В увлекательной книге Ларри Сквайра и Эрика Канделя3 мы находим историю этого представления о нашей памяти и, в частности, отчет об экспериментах, доказавших, что память не может быть локализована в определенной области мозга. Например, долгое время считалось, что хранилище памяти находится в височных долях или в гиппокампе. Однако эксперимент, проведенный выдающимся канадским психологом Брендой Милнер, показал, что пациент, известный в истории психологии под инициалами Х. М., продолжал помнить свое прошлое даже после операции, в ходе которой были удалены бóльшая часть височных долей мозга и гиппокамп. Разумеется, после такого хирургического вмешательства у пациента прекратилось формирование новых воспоминаний, но он по-прежнему в деталях помнил свое прошлое, особенно детство4. Было доказано, что память не локализуется в височных долях и гиппокампе, даже если последний играет первостепенную роль в формировании воспоминаний. Вывод Сквайра и Канделя сводится к тому, что в мозге нет определенного центра, где хранятся наши воспоминания. В этом процессе одновременно участвуют несколько структур мозга, которые обмениваются информацией, подобно тому как несколько лучей пересекаются, чтобы пролить свет на прошлое событие. Каждый луч несет информацию, касающуюся определенного аспекта памяти, в частности сопутствовавшего запаха, зрительного образа, отношения к событию, связанных с ним эмоций, времени года, когда все произошло, и т. д. Переплетение, образованное этими пересекающимися и перекрещивающимися лучами, формирует память и, говоря научным языком, «кодирует» ее в мозге. Каким бы изменениям ни подвергались впоследствии области мозга, участвовавшие в «кодировании», воспоминание сохраняется. Таким образом, последние открытия в области нейробиологии подтверждают то, что Бергсон смело предположил сто лет назад, руководствуясь своими спиритуалистическими воззрениями: мы на самом деле не знаем, где находятся воспоминания5.
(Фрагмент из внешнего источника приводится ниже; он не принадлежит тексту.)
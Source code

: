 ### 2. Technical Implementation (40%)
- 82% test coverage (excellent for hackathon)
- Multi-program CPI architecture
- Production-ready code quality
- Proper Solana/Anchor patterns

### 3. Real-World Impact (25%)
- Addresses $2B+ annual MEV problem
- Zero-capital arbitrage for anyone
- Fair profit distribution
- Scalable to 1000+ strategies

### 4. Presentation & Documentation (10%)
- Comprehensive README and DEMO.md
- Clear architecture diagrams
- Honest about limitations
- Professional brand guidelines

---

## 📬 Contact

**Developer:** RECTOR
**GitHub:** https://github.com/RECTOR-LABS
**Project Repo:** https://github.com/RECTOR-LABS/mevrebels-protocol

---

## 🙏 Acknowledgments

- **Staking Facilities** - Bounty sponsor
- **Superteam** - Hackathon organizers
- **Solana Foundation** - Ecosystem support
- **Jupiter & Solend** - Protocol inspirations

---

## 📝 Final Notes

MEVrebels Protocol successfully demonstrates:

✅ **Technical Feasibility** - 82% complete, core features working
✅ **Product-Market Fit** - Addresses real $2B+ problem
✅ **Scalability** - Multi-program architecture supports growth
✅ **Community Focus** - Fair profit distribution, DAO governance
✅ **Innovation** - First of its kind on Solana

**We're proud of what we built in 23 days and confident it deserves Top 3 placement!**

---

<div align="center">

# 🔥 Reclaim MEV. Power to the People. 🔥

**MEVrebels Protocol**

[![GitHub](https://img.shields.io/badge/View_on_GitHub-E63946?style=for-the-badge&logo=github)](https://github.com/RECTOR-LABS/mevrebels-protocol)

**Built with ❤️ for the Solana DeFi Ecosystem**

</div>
Наша память динамична, а мозг пребывает в постоянном движении и развитии. Только представьте себе около 85 миллиардов нейронов и миллиарды синапсов, обеспечивающих связь между ними. Память напоминает необъятную сеть. Когда мы переживаем какой-то эпизод, наш мозг реагирует на него путем формирования нейронных связей, которые, подобно волнам, прокатываются по серому веществу, соединяя различные области мозга.
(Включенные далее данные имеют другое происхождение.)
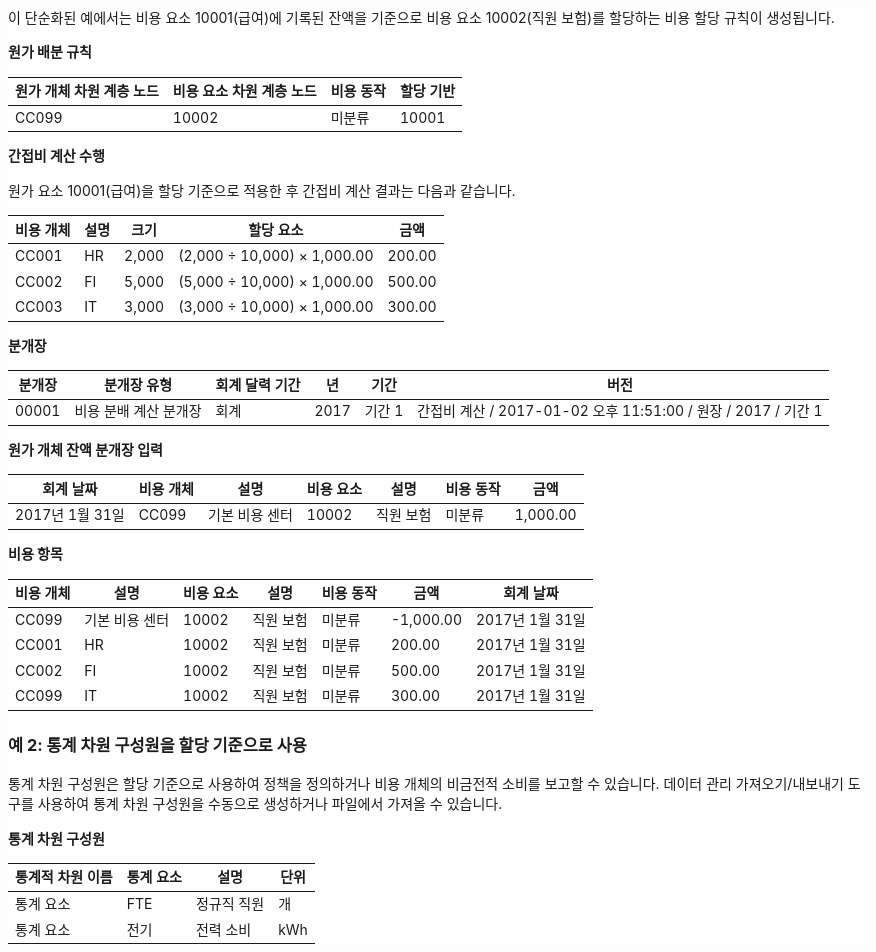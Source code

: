 이 단순화된 예에서는 비용 요소 10001(급여)에 기록된 잔액을 기준으로 비용 요소 10002(직원 보험)를 할당하는 비용 할당 규칙이 생성됩니다.

**원가 배분 규칙**

| 원가 개체 차원 계층 노드 | 비용 요소 차원 계층 노드 | 비용 동작 | 할당 기반 |
|--------------------------------------|---------------------------------------|---------------|-----------------|
| CC099                                | 10002                                 | 미분류  | 10001           |

**간접비 계산 수행**

원가 요소 10001(급여)을 할당 기준으로 적용한 후 간접비 계산 결과는 다음과 같습니다.

| 비용 개체 | 설명 | 크기 |   할당 요소         | 금액 |
|-------------|-------------|-----------|-----------------------------|--------|
| CC001       | HR          | 2,000     | (2,000 ÷ 10,000) × 1,000.00 | 200.00 |
| CC002       | FI          | 5,000     | (5,000 ÷ 10,000) × 1,000.00 | 500.00 |
| CC003       | IT          | 3,000     | (3,000 ÷ 10,000) × 1,000.00 | 300.00 |

**분개장**

| 분개장 | 분개장 유형                          | 회계 달력 기간 | 년 | 기간   | 버전                                                                 |
|---------|---------------------------------------|------------------------|------|----------|-------------------------------------------------------------------------|
| 00001   | 비용 분배 계산 분개장 | 회계                 | 2017 | 기간 1 | 간접비 계산 / 2017-01-02 오후 11:51:00 / 원장 / 2017 / 기간 1 |

**원가 개체 잔액 분개장 입력**

| 회계 날짜 | 비용 개체 | 설명         | 비용 요소 | 설명        | 비용 동작 |  금액  |
|-----------------|-------------|---------------------|--------------|--------------------|---------------|----------|
| 2017년 1월 31일      | CC099       | 기본 비용 센터 | 10002        | 직원 보험 | 미분류  | 1,000.00 |

**비용 항목**

| 비용 개체 |  설명        | 비용 요소 |    설명     | 비용 동작 | 금액    | 회계 날짜 |
|-------------|---------------------|--------------|--------------------|---------------|-----------|-----------------|
| CC099       | 기본 비용 센터 | 10002        | 직원 보험 | 미분류  | -1,000.00 | 2017년 1월 31일      |
| CC001       | HR                  | 10002        | 직원 보험 | 미분류  | 200.00    | 2017년 1월 31일      |
| CC002       | FI                  | 10002        | 직원 보험 | 미분류  | 500.00    | 2017년 1월 31일      |
| CC099       | IT                  | 10002        | 직원 보험 | 미분류  | 300.00    | 2017년 1월 31일      |

### <a name="example-2-use-a-statistical-dimension-member-as-the-allocation-base"></a>예 2: 통계 차원 구성원을 할당 기준으로 사용

통계 차원 구성원은 할당 기준으로 사용하여 정책을 정의하거나 비용 개체의 비금전적 소비를 보고할 수 있습니다. 데이터 관리 가져오기/내보내기 도구를 사용하여 통계 차원 구성원을 수동으로 생성하거나 파일에서 가져올 수 있습니다.

**통계 차원 구성원**

| 통계적 차원 이름 | 통계 요소 | 설명               | 단위 |
|----------------------------|---------------------|---------------------------|------|
| 통계 요소       | FTE                 | 정규직 직원       | 개   |
| 통계 요소       | 전기         | 전력 소비   | kWh  |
Эта сеть, формирующаяся в мозге, модифицирует его, образуя базовую структуру памяти. Таким образом, наш мозг трансформируется под воздействием пережитого опыта, а воспоминания в некотором смысле составляют карту становления нашей личности. Это потрясающее открытие привело тридцать лет назад к другому фундаментальному открытию, суть которого в том, что наш мозг обладает пластичностью, способностью непрерывно развиваться, образуя сети, лишенные жесткой структуры и находящиеся в постоянной реконфигурации. Подобно Вселенной, которая никогда не бывает идентична сама себе и постоянно меняет свою форму по мере того, как рождаются и умирают целые галактики, взрываются звезды, а туманности образуют новые звездные скопления, наш мозг также непрерывно меняется, и мы всегда можем заново трансформировать его. Мы способны изменить сформировавшиеся структуры. Никакой негативный или даже психотравмирующий опыт не является неизменной судьбой.
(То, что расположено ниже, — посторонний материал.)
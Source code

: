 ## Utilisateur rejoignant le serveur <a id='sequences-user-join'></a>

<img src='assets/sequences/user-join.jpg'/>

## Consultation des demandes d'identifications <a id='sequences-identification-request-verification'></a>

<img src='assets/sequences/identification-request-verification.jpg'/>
Вспоминая какое-то событие, мы заново активируем сети, возрождаем прошлые нейронные пути, но не точно в том же виде, какой они имели в момент формирования, поскольку наш мозг все это время непрерывно трансформировался. Мы как бы заново конфигурируем память с учетом всего, что нам довелось пережить с тех пор, а также в соответствии с текущим контекстом и нашим нынешним эмоциональным состоянием. Именно поэтому мы утверждаем, что наша память жива и что воспоминания никогда не повторяются в точности такими же, как раньше.

Нейронная сеть, образующая структуру памяти, подобна лесной тропе: она вроде бы одна и та же, но каждый раз разная. На ней вырастает трава, ее размывает дождь, на нее падают ветки с деревьев, проходящие люди углубляют и расширяют ее. Воспоминание – это всегда повторение уже известного и одновременное открытие чего-то нового.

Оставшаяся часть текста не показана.